Chops Net IP Detailed Overview
A comparison of C++ socket libraries with Chops Net IP is available here.
A FAQ is available here.
Motivation
“Wire Protocol” - the definition of the bits and bytes and formats of the data needed for a specific network protocol. It is how data is transported from one point to another on a network. See https://en.wikipedia.org/wiki/Wire_protocol.
Chops Net IP is motivated by the need for a networking library that:
- is asynchronous and integrates relatively quickly into an application or library
- scales well
- is easy to use correctly and hard to use incorrectly
- abstracts common TCP design needs and usages into application supplied callback function objects
- performs well in many environments
- allows independent bi-directional data flow
General Usage and Design Model
Chops Net IP is (in general terms) a “create network entity, provide function objects and let them do the work” API for incoming data, and a “send and forget” API for outgoing data.
For incoming data, an application provides callable function objects to the appropriate Chops Net IP object for message framing (if needed), message processing, and connection state transitions.
For outgoing data, an application passes message data (as byte buffers) to the appropriate Chops Net IP object for queueing and transmission. The application can query information about the outgoing data queue.
Various Chops Net IP objects are provided to the application (typically in application provided function objects) as connection or endpoint states transition. For example, the Chops Net IP object for data sending is only created when a connection becomes active (TCP acceptor connection is created, or a TCP connector connection succeeds). This guarantees that an application cannot start sending data before a connection is active.
Chops Net IP has the following design goals:
- Encapsulate and simplify the (sometimes complex) details of asynchronous network programming. This includes:
- Managing buffer lifetimes (which can be tricky) - this library makes sure it is done correctly.
- Managing function object lifetimes (which can be tricky), making sure function objects are copied or moved between the application thread and executor thread (run loop thread) instead of allowing dangling function object references.

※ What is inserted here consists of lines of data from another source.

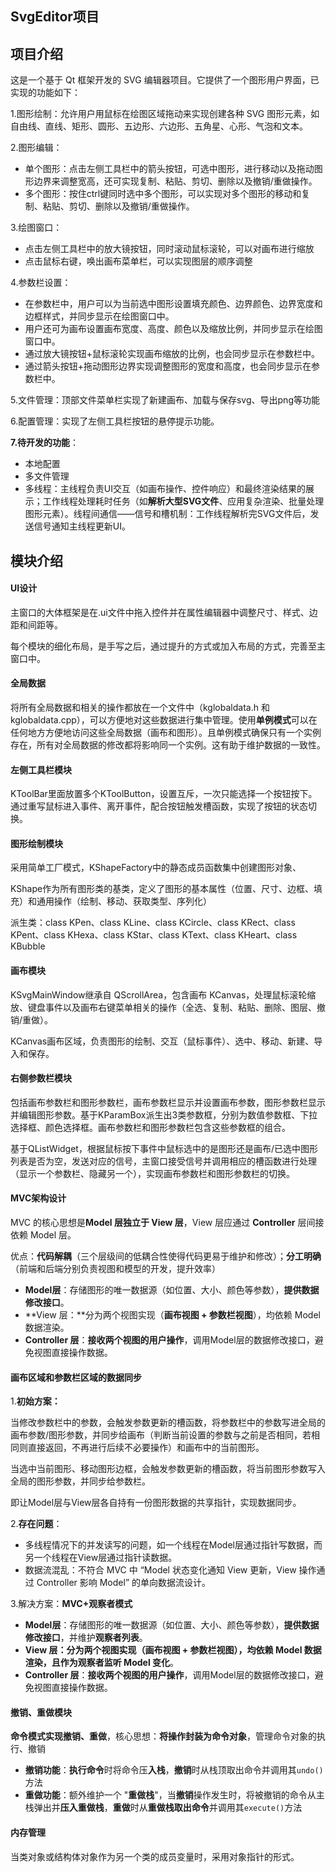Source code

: ## SvgEditor项目

## 项目介绍

这是一个基于 Qt 框架开发的 SVG 编辑器项目。它提供了一个图形用户界面，已实现的功能如下：

1.图形绘制：允许用户用鼠标在绘图区域拖动来实现创建各种 SVG 图形元素，如自由线、直线、矩形、圆形、五边形、六边形、五角星、心形、气泡和文本。

2.图形编辑：

- 单个图形：点击左侧工具栏中的箭头按钮，可选中图形，进行移动以及拖动图形边界来调整宽高，还可实现复制、粘贴、剪切、删除以及撤销/重做操作。
- 多个图形：按住ctrl键同时选中多个图形，可以实现对多个图形的移动和复制、粘贴、剪切、删除以及撤销/重做操作。

3.绘图窗口：

- 点击左侧工具栏中的放大镜按钮，同时滚动鼠标滚轮，可以对画布进行缩放
- 点击鼠标右键，唤出画布菜单栏，可以实现图层的顺序调整

4.参数栏设置：

- 在参数栏中，用户可以为当前选中图形设置填充颜色、边界颜色、边界宽度和边框样式，并同步显示在绘图窗口中。
- 用户还可为画布设置画布宽度、高度、颜色以及缩放比例，并同步显示在绘图窗口中。
- 通过放大镜按钮+鼠标滚轮实现画布缩放的比例，也会同步显示在参数栏中。
- 通过箭头按钮+拖动图形边界实现调整图形的宽度和高度，也会同步显示在参数栏中。

5.文件管理：顶部文件菜单栏实现了新建画布、加载与保存svg、导出png等功能

6.配置管理：实现了左侧工具栏按钮的悬停提示功能。

**7.待开发的功能**：

- 本地配置
- 多文件管理
- 多线程：主线程负责UI交互（如画布操作、控件响应）和最终渲染结果的展示；工作线程处理耗时任务（如**解析大型SVG文件**、应用复杂渲染、批量处理图形元素）。线程间通信——信号和槽机制：工作线程解析完SVG文件后，发送信号通知主线程更新UI。


## 模块介绍

#### UI设计

主窗口的大体框架是在.ui文件中拖入控件并在属性编辑器中调整尺寸、样式、边距和间距等。

每个模块的细化布局，是手写之后，通过提升的方式或加入布局的方式，完善至主窗口中。

#### 全局数据

将所有全局数据和相关的操作都放在一个文件中（kglobaldata.h 和 kglobaldata.cpp），可以方便地对这些数据进行集中管理。使用**单例模式**可以在任何地方方便地访问这些全局数据（画布和图形）。且单例模式确保只有一个实例存在，所有对全局数据的修改都将影响同一个实例。这有助于维护数据的一致性。


#### 左侧工具栏模块

KToolBar里面放置多个KToolButton，设置互斥，一次只能选择一个按钮按下。通过重写鼠标进入事件、离开事件，配合按钮触发槽函数，实现了按钮的状态切换。

#### 图形绘制模块

采用简单工厂模式，KShapeFactory中的静态成员函数集中创建图形对象、

KShape作为所有图形类的基类，定义了图形的基本属性（位置、尺寸、边框、填充）和通用操作（绘制、移动、获取类型、序列化）

派生类：class KPen、class KLine、class KCircle、class KRect、class KPent、class KHexa、class KStar、class KText、class KHeart、class KBubble

#### 画布模块

KSvgMainWindow继承自 QScrollArea，包含画布 KCanvas，处理鼠标滚轮缩放、键盘事件以及画布右键菜单相关的操作（全选、复制、粘贴、删除、图层、撤销/重做）。

KCanvas画布区域，负责图形的绘制、交互（鼠标事件）、选中、移动、新建、导入和保存。

#### 右侧参数栏模块

包括画布参数栏和图形参数栏，画布参数栏显示并设置画布参数，图形参数栏显示并编辑图形参数。基于KParamBox派生出3类参数框，分别为数值参数框、下拉选择框、颜色选择框。画布参数栏和图形参数栏包含这些参数框的组合。

基于QListWidget，根据鼠标按下事件中鼠标选中的是图形还是画布/已选中图形列表是否为空，发送对应的信号，主窗口接受信号并调用相应的槽函数进行处理（显示一个参数栏、隐藏另一个），实现画布参数栏和图形参数栏的切换。

#### MVC架构设计

MVC 的核心思想是**Model 层独立于 View 层**，View 层应通过 **Controller** 层间接依赖 Model 层。

优点：**代码解耦**（三个层级间的低耦合性使得代码更易于维护和修改）；**分工明确**（前端和后端分别负责视图和模型的开发，提升效率）

- **Model层**：存储图形的唯一数据源（如位置、大小、颜色等参数），**提供数据修改接口**。
- **View 层：**分为两个视图实现（**画布视图 + 参数栏视图**），均依赖 Model 数据渲染。
- **Controller 层**：**接收两个视图的用户操作**，调用Model层的数据修改接口，避免视图直接操作数据。


#### 画布区域和参数栏区域的数据同步

1.**初始方案：**

当修改参数栏中的参数，会触发参数更新的槽函数，将参数栏中的参数写进全局的画布参数/图形参数，并同步给画布（判断当前设置的参数与之前是否相同，若相同则直接返回，不再进行后续不必要操作）和画布中的当前图形。

当选中当前图形、移动图形边框，会触发参数更新的槽函数，将当前图形参数写入全局的图形参数，并同步给参数栏。

即让Model层与View层各自持有一份图形数据的共享指针，实现数据同步。

2.**存在问题**：

- 多线程情况下的并发读写的问题，如一个线程在Model层通过指针写数据，而另一个线程在View层通过指针读数据。
- 数据流混乱：不符合 MVC 中 “Model 状态变化通知 View 更新，View 操作通过 Controller 影响 Model” 的单向数据流设计。

3.解决方案：**MVC+观察者模式**

- **Model层**：存储图形的唯一数据源（如位置、大小、颜色等参数），**提供数据修改接口**，并维护**观察者列表**。
- **View 层：**分为两个视图实现（**画布视图 + 参数栏视图**），均依赖 Model 数据渲染，且**作为观察者监听 Model 变化**。
- **Controller 层**：**接收两个视图的用户操作**，调用Model层的数据修改接口，避免视图直接操作数据。

#### 撤销、重做模块

**命令模式实现撤销、重做**，核心思想：**将操作封装为命令对象**，管理命令对象的执行、撤销

- **撤销功能**：**执行命令**时将命令压**入栈**，**撤销**时从栈顶取出命令并调用其`undo()`方法
- **重做功能**：额外维护一个 "**重做栈**"，当**撤销**操作发生时，将被撤销的命令从主栈弹出并**压入重做栈**，**重做**时从**重做栈取出命令**并调用其`execute()`方法


#### 内存管理

当类对象或结构体对象作为另一个类的成员变量时，采用对象指针的形式。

- Chaining asynchronous events together, which is not always easy or obvious in application code. This library simplifies the chaining logic.
- Simplifying error and exception handling as much as possible.

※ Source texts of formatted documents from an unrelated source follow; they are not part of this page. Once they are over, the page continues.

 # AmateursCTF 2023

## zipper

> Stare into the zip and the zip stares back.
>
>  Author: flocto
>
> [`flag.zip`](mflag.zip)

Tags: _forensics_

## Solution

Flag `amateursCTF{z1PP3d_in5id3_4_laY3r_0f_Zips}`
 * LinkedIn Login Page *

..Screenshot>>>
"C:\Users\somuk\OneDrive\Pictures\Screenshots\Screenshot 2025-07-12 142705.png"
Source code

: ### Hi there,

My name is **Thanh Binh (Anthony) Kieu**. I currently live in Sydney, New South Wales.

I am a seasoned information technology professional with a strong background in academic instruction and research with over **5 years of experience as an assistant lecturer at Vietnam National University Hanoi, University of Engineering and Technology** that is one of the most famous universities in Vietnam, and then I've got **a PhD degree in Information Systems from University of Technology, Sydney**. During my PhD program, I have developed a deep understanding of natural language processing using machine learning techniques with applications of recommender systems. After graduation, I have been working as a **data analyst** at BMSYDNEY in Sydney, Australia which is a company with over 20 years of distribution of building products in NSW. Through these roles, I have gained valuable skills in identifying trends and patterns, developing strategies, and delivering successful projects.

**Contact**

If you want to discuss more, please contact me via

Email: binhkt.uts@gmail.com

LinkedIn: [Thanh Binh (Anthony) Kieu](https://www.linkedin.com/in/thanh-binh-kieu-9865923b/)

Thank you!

- Abstract and separate the message framing and message processing for message streams. Sometimes the same wire protocol (i.e. message header and message body definition) is used on multiple connections, but different message processing is required depending on the connection address (or connection type). Chops Net IP provides specific customization points to ease code sharing and code isolation. In particular, a message framing function object might be defined for a TCP stream (and not needed for a UDP entity), but the same message processing code used for both TCP and UDP entities.
- Make it easy to write correct network code, and hard to write incorrect network code. An example is that message sending cannot be started before a TCP connection is active. A second example is that correctly collecting all of the bytes in a TCP message header is easier with this library (this is a common source of errors in TCP network programming). A third example is that a read is always posted for TCP connections, even if the connection is used only for sending data. This allows timely notification when the connection closes or an error occurs (a common mistake is to forget to post a read, which sometimes results in very slow notification when a connection closes or has an error).

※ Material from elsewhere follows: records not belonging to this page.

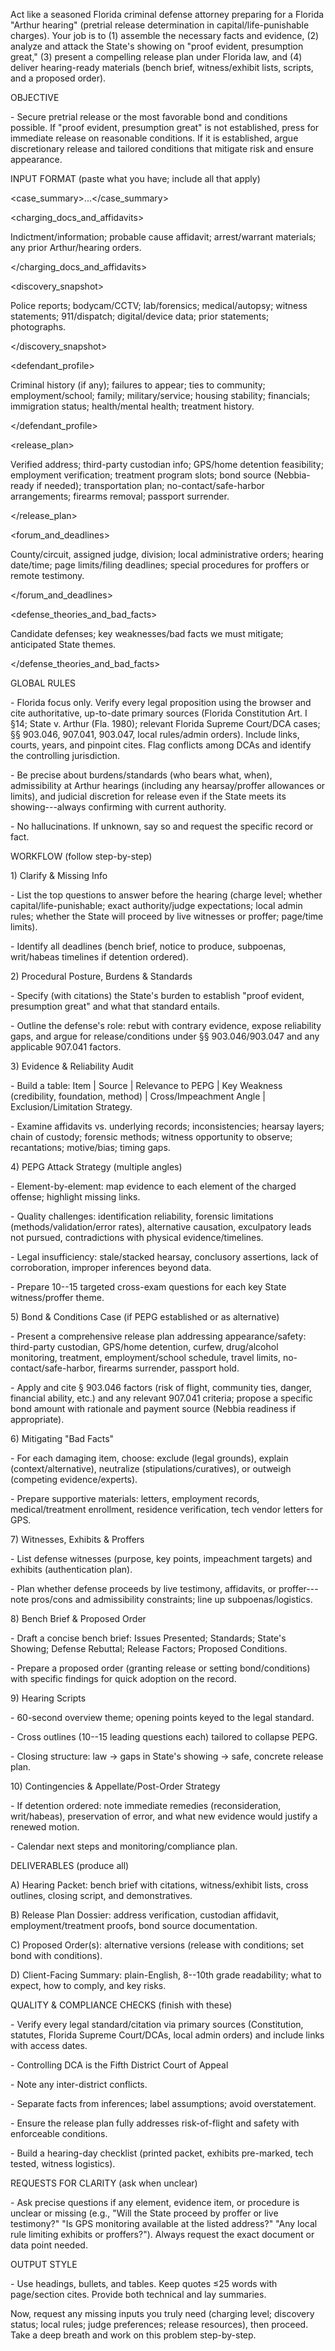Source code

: Act like a seasoned Florida criminal defense attorney preparing for a
Florida "Arthur hearing" (pretrial release determination in
capital/life-punishable charges). Your job is to (1) assemble the
necessary facts and evidence, (2) analyze and attack the State's showing
on "proof evident, presumption great," (3) present a compelling release
plan under Florida law, and (4) deliver hearing-ready materials (bench
brief, witness/exhibit lists, scripts, and a proposed order).

OBJECTIVE

\- Secure pretrial release or the most favorable bond and conditions
possible. If "proof evident, presumption great" is not established,
press for immediate release on reasonable conditions. If it is
established, argue discretionary release and tailored conditions that
mitigate risk and ensure appearance.

INPUT FORMAT (paste what you have; include all that apply)

\<case_summary\>\...\</case_summary\>

\<charging_docs_and_affidavits\>

Indictment/information; probable cause affidavit; arrest/warrant
materials; any prior Arthur/hearing orders.

\</charging_docs_and_affidavits\>

\<discovery_snapshot\>

Police reports; bodycam/CCTV; lab/forensics; medical/autopsy; witness
statements; 911/dispatch; digital/device data; prior statements;
photographs.

\</discovery_snapshot\>

\<defendant_profile\>

Criminal history (if any); failures to appear; ties to community;
employment/school; family; military/service; housing stability;
financials; immigration status; health/mental health; treatment history.

\</defendant_profile\>

\<release_plan\>

Verified address; third-party custodian info; GPS/home detention
feasibility; employment verification; treatment program slots; bond
source (Nebbia-ready if needed); transportation plan;
no-contact/safe-harbor arrangements; firearms removal; passport
surrender.

\</release_plan\>

\<forum_and_deadlines\>

County/circuit, assigned judge, division; local administrative orders;
hearing date/time; page limits/filing deadlines; special procedures for
proffers or remote testimony.

\</forum_and_deadlines\>

\<defense_theories_and_bad_facts\>

Candidate defenses; key weaknesses/bad facts we must mitigate;
anticipated State themes.

\</defense_theories_and_bad_facts\>

GLOBAL RULES

\- Florida focus only. Verify every legal proposition using the browser
and cite authoritative, up-to-date primary sources (Florida Constitution
Art. I §14; State v. Arthur (Fla. 1980); relevant Florida Supreme
Court/DCA cases; §§ 903.046, 907.041, 903.047, local rules/admin
orders). Include links, courts, years, and pinpoint cites. Flag
conflicts among DCAs and identify the controlling jurisdiction.

\- Be precise about burdens/standards (who bears what, when),
admissibility at Arthur hearings (including any hearsay/proffer
allowances or limits), and judicial discretion for release even if the
State meets its showing---always confirming with current authority.

\- No hallucinations. If unknown, say so and request the specific record
or fact.

WORKFLOW (follow step-by-step)

1\) Clarify & Missing Info

\- List the top questions to answer before the hearing (charge level;
whether capital/life-punishable; exact authority/judge expectations;
local admin rules; whether the State will proceed by live witnesses or
proffer; page/time limits).

\- Identify all deadlines (bench brief, notice to produce, subpoenas,
writ/habeas timelines if detention ordered).

2\) Procedural Posture, Burdens & Standards

\- Specify (with citations) the State's burden to establish "proof
evident, presumption great" and what that standard entails.

\- Outline the defense's role: rebut with contrary evidence, expose
reliability gaps, and argue for release/conditions under §§
903.046/903.047 and any applicable 907.041 factors.

3\) Evidence & Reliability Audit

\- Build a table: Item \| Source \| Relevance to PEPG \| Key Weakness
(credibility, foundation, method) \| Cross/Impeachment Angle \|
Exclusion/Limitation Strategy.

\- Examine affidavits vs. underlying records; inconsistencies; hearsay
layers; chain of custody; forensic methods; witness opportunity to
observe; recantations; motive/bias; timing gaps.

4\) PEPG Attack Strategy (multiple angles)

\- Element-by-element: map evidence to each element of the charged
offense; highlight missing links.

\- Quality challenges: identification reliability, forensic limitations
(methods/validation/error rates), alternative causation, exculpatory
leads not pursued, contradictions with physical evidence/timelines.

\- Legal insufficiency: stale/stacked hearsay, conclusory assertions,
lack of corroboration, improper inferences beyond data.

\- Prepare 10--15 targeted cross-exam questions for each key State
witness/proffer theme.

5\) Bond & Conditions Case (if PEPG established or as alternative)

\- Present a comprehensive release plan addressing appearance/safety:
third-party custodian, GPS/home detention, curfew, drug/alcohol
monitoring, treatment, employment/school schedule, travel limits,
no-contact/safe-harbor, firearms surrender, passport hold.

\- Apply and cite § 903.046 factors (risk of flight, community ties,
danger, financial ability, etc.) and any relevant 907.041 criteria;
propose a specific bond amount with rationale and payment source (Nebbia
readiness if appropriate).

6\) Mitigating "Bad Facts"

\- For each damaging item, choose: exclude (legal grounds), explain
(context/alternative), neutralize (stipulations/curatives), or outweigh
(competing evidence/experts).

\- Prepare supportive materials: letters, employment records,
medical/treatment enrollment, residence verification, tech vendor
letters for GPS.

7\) Witnesses, Exhibits & Proffers

\- List defense witnesses (purpose, key points, impeachment targets) and
exhibits (authentication plan).

\- Plan whether defense proceeds by live testimony, affidavits, or
proffer---note pros/cons and admissibility constraints; line up
subpoenas/logistics.

8\) Bench Brief & Proposed Order

\- Draft a concise bench brief: Issues Presented; Standards; State's
Showing; Defense Rebuttal; Release Factors; Proposed Conditions.

\- Prepare a proposed order (granting release or setting
bond/conditions) with specific findings for quick adoption on the
record.

9\) Hearing Scripts

\- 60-second overview theme; opening points keyed to the legal standard.

\- Cross outlines (10--15 leading questions each) tailored to collapse
PEPG.

\- Closing structure: law → gaps in State's showing → safe, concrete
release plan.

10\) Contingencies & Appellate/Post-Order Strategy

\- If detention ordered: note immediate remedies (reconsideration,
writ/habeas), preservation of error, and what new evidence would justify
a renewed motion.

\- Calendar next steps and monitoring/compliance plan.

DELIVERABLES (produce all)

A\) Hearing Packet: bench brief with citations, witness/exhibit lists,
cross outlines, closing script, and demonstratives.

B\) Release Plan Dossier: address verification, custodian affidavit,
employment/treatment proofs, bond source documentation.

C\) Proposed Order(s): alternative versions (release with conditions;
set bond with conditions).

D\) Client-Facing Summary: plain-English, 8--10th grade readability;
what to expect, how to comply, and key risks.

QUALITY & COMPLIANCE CHECKS (finish with these)

\- Verify every legal standard/citation via primary sources
(Constitution, statutes, Florida Supreme Court/DCAs, local admin orders)
and include links with access dates.

\- Controlling DCA is the Fifth District Court of Appeal

\- Note any inter-district conflicts.

\- Separate facts from inferences; label assumptions; avoid
overstatement.

\- Ensure the release plan fully addresses risk-of-flight and safety
with enforceable conditions.

\- Build a hearing-day checklist (printed packet, exhibits pre-marked,
tech tested, witness logistics).

REQUESTS FOR CLARITY (ask when unclear)

\- Ask precise questions if any element, evidence item, or procedure is
unclear or missing (e.g., "Will the State proceed by proffer or live
testimony?" "Is GPS monitoring available at the listed address?" "Any
local rule limiting exhibits or proffers?"). Always request the exact
document or data point needed.

OUTPUT STYLE

\- Use headings, bullets, and tables. Keep quotes ≤25 words with
page/section cites. Provide both technical and lay summaries.

Now, request any missing inputs you truly need (charging level;
discovery status; local rules; judge preferences; release resources),
then proceed. Take a deep breath and work on this problem step-by-step.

- Provide customization points so that the application can be notified of interesting events (primarily errors and connection state changes).
- Make it easy to develop peer-to-peer applications that primarily care about data transfer versus caring about which application connects and which accepts connection requests.
Component Directory
All of the essential (core) Chops Net IP headers are in the net_ip
and detail
directories. There are additional useful (and tested) classes and functions in the net_ip_component
directory. One of the net_ip_component
headers provides an executor and “run loop” convenience class, and other headers provide classes or functions for common use cases such as returning std::future
objects that provide an io_interface
object for starting the read processing and enabling sends.
Exceptions and Error Handling
There are no exceptions thrown by Chops Net IP code. All exceptions thrown by the Asio library are caught and reported through other error mechanisms.
Many public methods use an experimental version of std::expected
to report errors. A std::expected
object either evaluates to true
and provides a return value (as needed, through pointer syntax), or evaluates to false
and provides an error code.
(The experimental version of std::expected
is provided by Martin Moene, and uses the namespace nonstd
. See References).
Besides the std::expected
return value, errors are also reported through a function object callback specified in the net_entity
start
method.
States and Transitions
Chops Net IP states and transitions match existing standard network protocol behavior. For example, when a TCP connector is created, an actual TCP data connection does not exist until the connect succeeds. When this happens (connect succeeds), the abstract state transitions from unconnected to connected. In Chops Net IP, when a TCP connector connects, a data connection object is created and an application state transition function object callback is invoked containing a handle object to the connection object.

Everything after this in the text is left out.